The market has obviously been hyper-sensitive to ongoing sings of weakness in the Chinese economy and for good reason. China is the global engine of growth, trade and, perhaps as importantly, credit creation, so once that starts to slow against a backdrop where DM central banks are throttling back the liquidity spigots and the trade war continues to weigh on the outlook, it creates a severe psychological overhang for all manner of assets.
Naturally, this is showing up in the metals. As you’re hopefully aware, both the official and Caixin manufacturing PMIs fell into contraction territory in December, the latest in a string of underwhelming data out of China.
(Bloomberg)
As Goldman writes in a new note, “China growth decelerated notably in 2018Q4 and the latest miss in manufacturing PMI sparked a 7% sell-off in industrial metals.” For the bank, other factors that “should” be playing into metals prices (e.g., the dollar and ostensibly positive news on the trade front) have simply “taken a back seat.”
(Bloomberg)
“Our China Metals Consumption Index — which summarizes the production growth of 38 metal-intensive industrial sectors — also reached its lowest level since April 2016,” the bank adds, on the way to underscoring the notion that because a weaker dollar (“on the margin”) and signs of a thawing in trade tensions haven’t done anything to help copper and aluminum, “China growth is the key driver of the metals market right now.”
(Goldman)
Indeed, a quick look at the China Economic Policy Uncertainty index shows it’s sitting at a record high, even as the US trade policy uncertainty index has come off a bit.
(Bloomberg)
The read-through, from where Goldman is sitting anyway, is that “metals [will] stay under pressure in Q1 [and] given the lingering impact from the ongoing deleveraging and de-risking efforts, China activity data [won’t] improve until Q2.” Here are the bank’s revised targets:
Our new 3/6/12-month copper price targets are $6100/6400/7000/t versus $6500/7000/7000/t previously. Our new 3/6/12-month aluminum targets are $1900/1950/2000/t versus $2100/2000/2000/t previously.
It goes without saying (or at least it should), that it’s impossible to completely disentangle the trade war from China’s ongoing economic deceleration. Beijing was already in a precarious spot when it comes to squeezing leverage out of the shadow banking complex while ensuring credit stays flowing to the real economy while simultaneously attempting to mark a tenuous transition from a smokestack model to a more consumption-driven dynamic. Trump’s trade war made that already delicate tightrope walk even more difficult.
In any event, this doesn’t make for the most compelling reading material, but it’s worth mentioning, given that it speaks to how demand destruction appears to be materializing as the global economy decelerates, led by China.

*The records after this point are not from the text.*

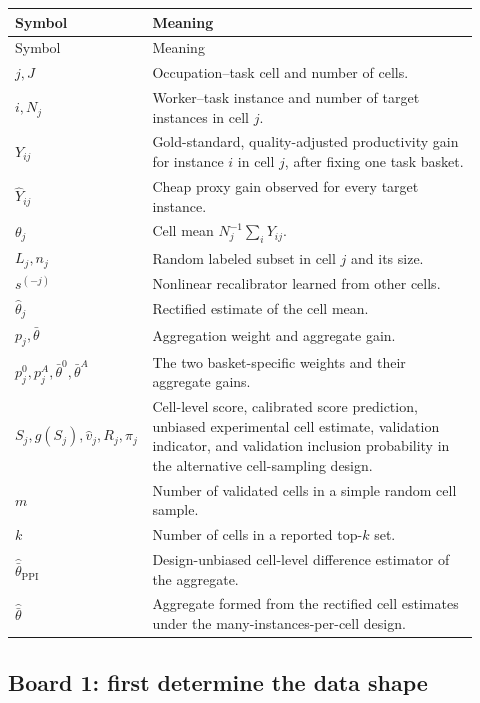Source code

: \documentclass[11pt]{article}
\begin{document}
  \begin{longtable}{>{\raggedright\arraybackslash}p{0.22\linewidth}
                    >{\raggedright\arraybackslash}p{0.70\linewidth}}
  \toprule
  Symbol & Meaning \\
  \midrule
  \endfirsthead
  \toprule
  Symbol & Meaning \\
  \midrule
  \endhead
  \(j,J\) & Occupation--task cell and number of cells. \\
  \(i,N_j\) & Worker--task instance and number of target instances in cell \(j\). \\
  \(Y_{ij}\) & Gold-standard, quality-adjusted productivity gain for instance
  \(i\) in cell \(j\), after fixing one task basket. \\
  \(\widehat Y_{ij}\) & Cheap proxy gain observed for every target instance. \\
  \(\theta_j\) & Cell mean \(N_j^{-1}\sum_iY_{ij}\). \\
  \(L_j,n_j\) & Random labeled subset in cell \(j\) and its size. \\
  \(s^{(-j)}\) & Nonlinear recalibrator learned from other cells. \\
  \(\widehat\theta_j\) & Rectified estimate of the cell mean. \\
  \(p_j,\bar\theta\) & Aggregation weight and aggregate gain. \\
  \(p_j^0,p_j^A,\bar\theta^0,\bar\theta^A\) & The two basket-specific weights
  and their aggregate gains. \\
  \(S_j,g(S_j),\widehat v_j,R_j,\pi_j\) & Cell-level score, calibrated score
  prediction, unbiased experimental
  cell estimate, validation indicator, and validation inclusion probability in
  the alternative cell-sampling design. \\
  \(m\) & Number of validated cells in a simple random cell sample. \\
  \(k\) & Number of cells in a reported top-\(k\) set. \\
  \(\widehat{\bar\theta}_{\mathrm{PPI}}\) & Design-unbiased cell-level
  difference estimator of the aggregate. \\
  \(\widehat{\bar\theta}\) & Aggregate formed from the rectified cell estimates
  under the many-instances-per-cell design. \\
  \bottomrule
  \end{longtable}
  
  \subsection*{Board 1: first determine the data shape}
  
\end{document}
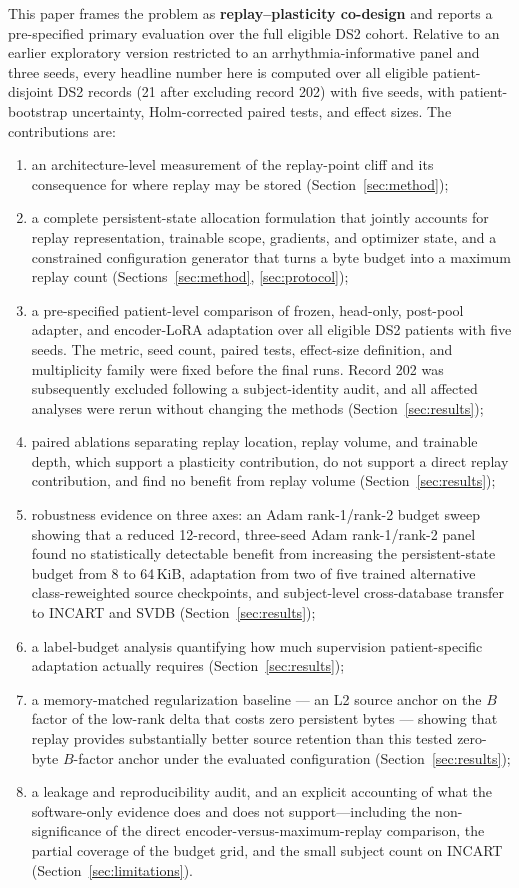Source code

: This paper frames the problem as \textbf{replay--plasticity co-design} and
reports a pre-specified primary evaluation over the full eligible DS2 cohort. Relative to
an earlier exploratory version restricted to an arrhythmia-informative panel and
three seeds, every headline number here is computed over all eligible
patient-disjoint DS2 records (21 after excluding record 202) with five seeds,
with patient-bootstrap uncertainty, Holm-corrected
paired tests, and effect sizes. The contributions are:

\begin{enumerate}[leftmargin=*]
\item an architecture-level measurement of the replay-point cliff and its
consequence for where replay may be stored (Section~\ref{sec:method});
\item a complete persistent-state allocation formulation that jointly accounts
for replay representation, trainable scope, gradients, and optimizer state, and
a constrained configuration generator that turns a byte budget into a maximum
replay count (Sections~\ref{sec:method}, \ref{sec:protocol});
\item a pre-specified patient-level comparison of frozen, head-only, post-pool
adapter, and encoder-LoRA adaptation over all eligible DS2 patients with five
seeds. The metric, seed count, paired tests, effect-size definition, and multiplicity
family were fixed before the final runs. Record 202 was subsequently excluded
following a subject-identity audit, and all affected analyses were rerun without
changing the methods (Section~\ref{sec:results});
\item paired ablations separating replay location, replay volume, and trainable
depth, which support a plasticity contribution, do not support a direct replay
contribution, and find no benefit from replay volume
(Section~\ref{sec:results});
\item robustness evidence on three axes: an Adam rank-1/rank-2 budget sweep
showing that a reduced 12-record, three-seed Adam rank-1/rank-2 panel found no
statistically detectable benefit from increasing the persistent-state budget
from 8 to 64\,KiB, adaptation from
two of five trained alternative class-reweighted source checkpoints, and subject-level
cross-database transfer to INCART and SVDB (Section~\ref{sec:results});
\item a label-budget analysis quantifying how much supervision patient-specific
adaptation actually requires (Section~\ref{sec:results});
\item a memory-matched regularization baseline --- an L2 source anchor on the
$B$ factor of the low-rank delta that costs zero persistent bytes --- showing
that replay provides substantially better source retention than this tested
zero-byte $B$-factor anchor under the evaluated configuration
(Section~\ref{sec:results});
\item a leakage and reproducibility audit, and an explicit accounting of what the
software-only evidence does and does not support---including the
non-significance of the direct encoder-versus-maximum-replay comparison, the
partial coverage of the budget grid, and the small subject count on INCART
(Section~\ref{sec:limitations}).
\end{enumerate}

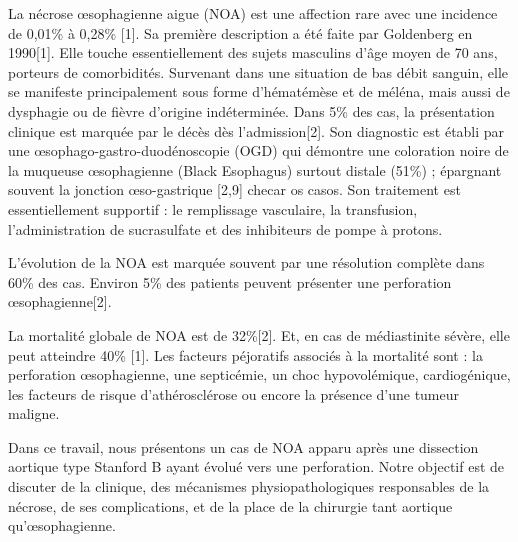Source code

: \documentclass[./tfe.tex]{subfiles}
\begin{document}
La nécrose œsophagienne aigue (NOA) est une affection rare avec une incidence de 0,01\% à 0,28\% [1]. Sa première description a été faite par Goldenberg en 1990[1]. Elle touche essentiellement des sujets masculins d’âge moyen de 70 ans, porteurs de comorbidités. Survenant dans une situation de bas débit sanguin, elle se manifeste principalement sous forme d'hématémèse et de méléna, mais aussi de dysphagie ou de fièvre d'origine indéterminée. Dans 5\% des cas, la présentation clinique est marquée par le décès dès l’admission[2]. Son diagnostic est établi par une œsophago-gastro-duodénoscopie (OGD) qui démontre une coloration noire de la muqueuse œsophagienne (Black Esophagus) surtout distale (51\%) ; épargnant souvent la jonction œso-gastrique [2,9] checar os casos. Son traitement est essentiellement supportif : le remplissage vasculaire, la transfusion, l’administration de sucrasulfate et des inhibiteurs de pompe à protons.

L’évolution de la NOA est marquée souvent par une résolution complète dans 60\% des cas. Environ 5\% des patients peuvent présenter une perforation œsophagienne[2].

La mortalité globale de NOA est de 32\%[2]. Et, en cas de médiastinite sévère, elle peut atteindre 40\% [1]. Les facteurs péjoratifs associés à la mortalité sont : la perforation œsophagienne, une septicémie, un choc hypovolémique, cardiogénique, les facteurs de risque d’athérosclérose ou encore la présence d’une tumeur maligne.

Dans ce travail, nous présentons un cas de NOA apparu après une dissection aortique type Stanford B ayant évolué vers une perforation. Notre objectif est de discuter de la clinique, des mécanismes physiopathologiques responsables de la nécrose, de ses complications, et de la place de la chirurgie tant aortique qu’œsophagienne.
\end{document}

Was looking at VALE, so it is interesting material to me. It jumped 9% on Friday. On China optimism. Icahn got out of significant metals holdings like Flynn prior to Trump initiating the trade war, and more recently sold his ferrous mining holdings to VALE. Your recent articles revealing the potential for a weaker dollar led me to the above knowledge. So if one of your goals is to get guys like me and the plumber thinking and researching. Back pat sir.
“Our new 3/6/12-month copper price targets are $6100/6400/7000/t”
These are 4%, 10%, and 18% above Friday’s close.
Sometimes I don’t understand them, they say metals will be under pressure, things don’t improve till Q2 and then they give targets above current levels.